── RECORDS FOR THIS EXERCISE ──

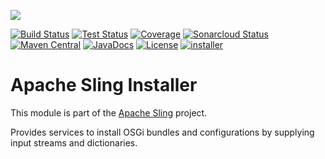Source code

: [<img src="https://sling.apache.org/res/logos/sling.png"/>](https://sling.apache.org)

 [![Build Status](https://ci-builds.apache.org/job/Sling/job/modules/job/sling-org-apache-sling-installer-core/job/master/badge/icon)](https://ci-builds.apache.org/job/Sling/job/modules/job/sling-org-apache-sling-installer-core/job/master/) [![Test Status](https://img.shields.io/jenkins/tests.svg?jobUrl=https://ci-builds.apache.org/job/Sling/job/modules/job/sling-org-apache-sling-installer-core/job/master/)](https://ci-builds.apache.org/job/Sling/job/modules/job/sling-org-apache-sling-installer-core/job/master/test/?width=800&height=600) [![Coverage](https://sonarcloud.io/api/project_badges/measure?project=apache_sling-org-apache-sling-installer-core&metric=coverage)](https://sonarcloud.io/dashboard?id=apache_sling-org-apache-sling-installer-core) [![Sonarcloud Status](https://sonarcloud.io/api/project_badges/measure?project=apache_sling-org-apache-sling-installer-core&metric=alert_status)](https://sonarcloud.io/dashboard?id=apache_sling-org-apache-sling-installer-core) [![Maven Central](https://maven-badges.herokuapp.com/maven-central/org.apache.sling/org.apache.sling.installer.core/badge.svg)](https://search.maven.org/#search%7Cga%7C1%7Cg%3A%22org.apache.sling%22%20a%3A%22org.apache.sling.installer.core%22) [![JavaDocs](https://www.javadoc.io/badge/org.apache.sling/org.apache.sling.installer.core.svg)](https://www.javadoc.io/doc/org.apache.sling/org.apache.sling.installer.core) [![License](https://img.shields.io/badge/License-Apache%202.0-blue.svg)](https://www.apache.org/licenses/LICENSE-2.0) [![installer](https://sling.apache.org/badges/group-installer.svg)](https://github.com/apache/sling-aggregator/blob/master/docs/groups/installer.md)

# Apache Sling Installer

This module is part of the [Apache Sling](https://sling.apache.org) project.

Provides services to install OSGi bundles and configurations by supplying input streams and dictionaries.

───
── RECORDS FOR THIS EXERCISE ──

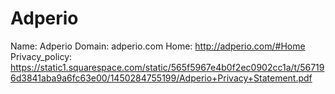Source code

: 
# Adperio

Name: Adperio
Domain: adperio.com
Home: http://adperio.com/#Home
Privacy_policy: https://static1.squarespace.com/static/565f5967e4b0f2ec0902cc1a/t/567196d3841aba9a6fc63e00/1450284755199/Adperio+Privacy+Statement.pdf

───

> **PROMPT**
Set down, exactly as they stand above, the lines starting with the line with "# Apache Sling Installer" and going on through the line with "Provides services to", and no others.

> **COMPLETED TASK**
# Apache Sling Installer

This module is part of the [Apache Sling](https://sling.apache.org) project.

Provides services to install OSGi bundles and configurations by supplying input streams and dictionaries.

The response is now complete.